What is required:
Return, word for word, every entry in the listing below, but not its images.

Records provided:
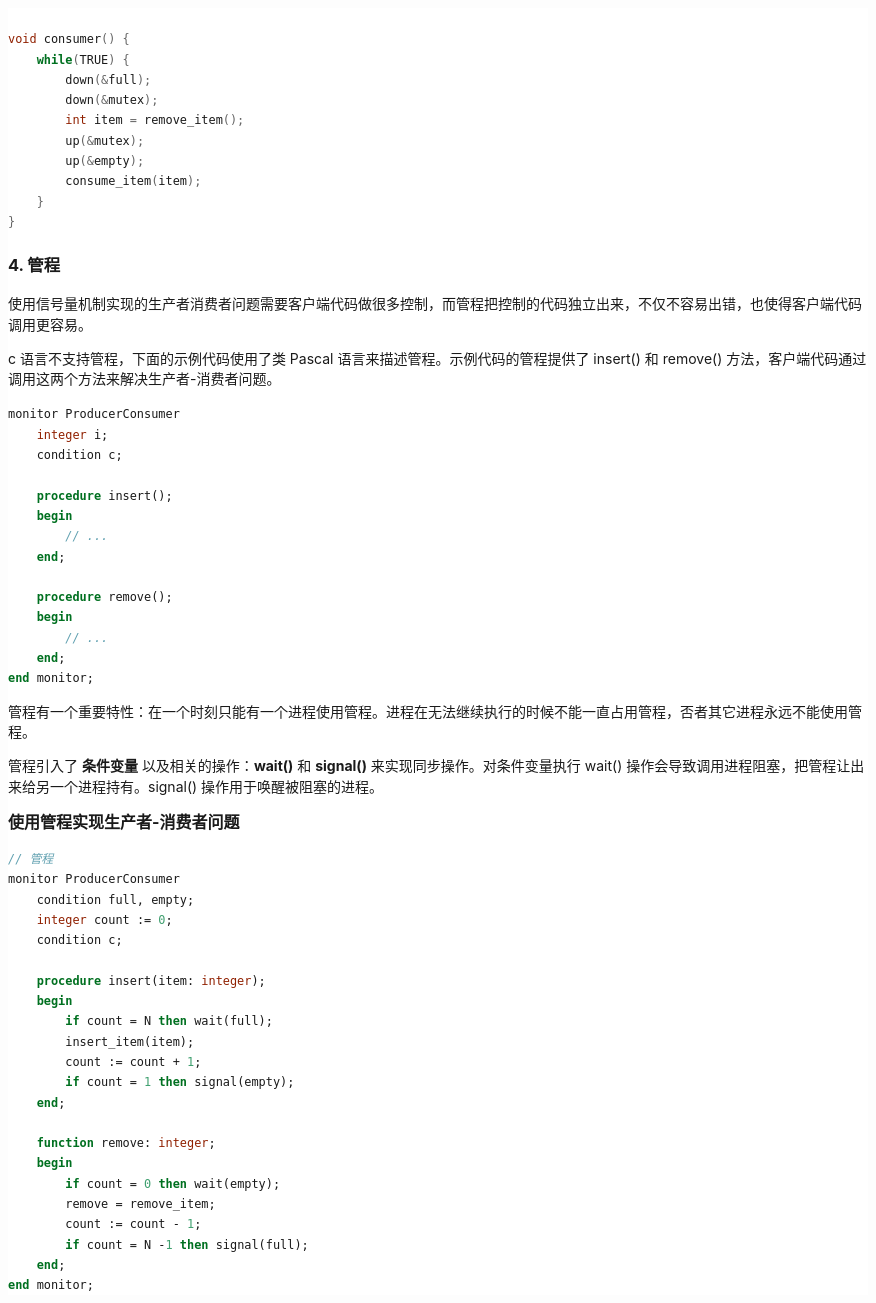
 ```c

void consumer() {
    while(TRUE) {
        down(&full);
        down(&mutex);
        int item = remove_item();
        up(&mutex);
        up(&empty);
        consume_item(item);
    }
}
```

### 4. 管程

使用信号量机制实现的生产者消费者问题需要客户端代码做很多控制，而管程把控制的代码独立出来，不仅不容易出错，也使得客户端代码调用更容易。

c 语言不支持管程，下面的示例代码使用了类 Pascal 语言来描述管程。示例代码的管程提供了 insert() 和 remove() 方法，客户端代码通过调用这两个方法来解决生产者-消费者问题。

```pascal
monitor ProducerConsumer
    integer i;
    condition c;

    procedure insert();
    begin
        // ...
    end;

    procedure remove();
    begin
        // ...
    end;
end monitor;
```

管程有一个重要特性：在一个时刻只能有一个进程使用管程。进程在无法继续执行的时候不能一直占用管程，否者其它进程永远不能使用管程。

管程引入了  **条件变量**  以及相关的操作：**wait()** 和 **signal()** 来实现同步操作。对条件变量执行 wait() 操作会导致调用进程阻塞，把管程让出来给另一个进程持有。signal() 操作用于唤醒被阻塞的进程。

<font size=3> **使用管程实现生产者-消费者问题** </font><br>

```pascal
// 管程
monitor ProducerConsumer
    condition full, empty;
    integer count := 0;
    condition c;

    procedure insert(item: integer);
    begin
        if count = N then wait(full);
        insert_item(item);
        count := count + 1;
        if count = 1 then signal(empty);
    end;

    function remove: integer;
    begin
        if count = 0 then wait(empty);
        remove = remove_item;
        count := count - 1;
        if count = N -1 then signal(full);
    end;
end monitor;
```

Solution:
 ```c

void consumer() {
    while(TRUE) {
        down(&full);
        down(&mutex);
        int item = remove_item();
        up(&mutex);
        up(&empty);
        consume_item(item);
    }
}
```

### 4. 管程

使用信号量机制实现的生产者消费者问题需要客户端代码做很多控制，而管程把控制的代码独立出来，不仅不容易出错，也使得客户端代码调用更容易。

c 语言不支持管程，下面的示例代码使用了类 Pascal 语言来描述管程。示例代码的管程提供了 insert() 和 remove() 方法，客户端代码通过调用这两个方法来解决生产者-消费者问题。

```pascal
monitor ProducerConsumer
    integer i;
    condition c;

    procedure insert();
    begin
        // ...
    end;

    procedure remove();
    begin
        // ...
    end;
end monitor;
```

管程有一个重要特性：在一个时刻只能有一个进程使用管程。进程在无法继续执行的时候不能一直占用管程，否者其它进程永远不能使用管程。

管程引入了  **条件变量**  以及相关的操作：**wait()** 和 **signal()** 来实现同步操作。对条件变量执行 wait() 操作会导致调用进程阻塞，把管程让出来给另一个进程持有。signal() 操作用于唤醒被阻塞的进程。

<font size=3> **使用管程实现生产者-消费者问题** </font><br>

```pascal
// 管程
monitor ProducerConsumer
    condition full, empty;
    integer count := 0;
    condition c;

    procedure insert(item: integer);
    begin
        if count = N then wait(full);
        insert_item(item);
        count := count + 1;
        if count = 1 then signal(empty);
    end;

    function remove: integer;
    begin
        if count = 0 then wait(empty);
        remove = remove_item;
        count := count - 1;
        if count = N -1 then signal(full);
    end;
end monitor;
```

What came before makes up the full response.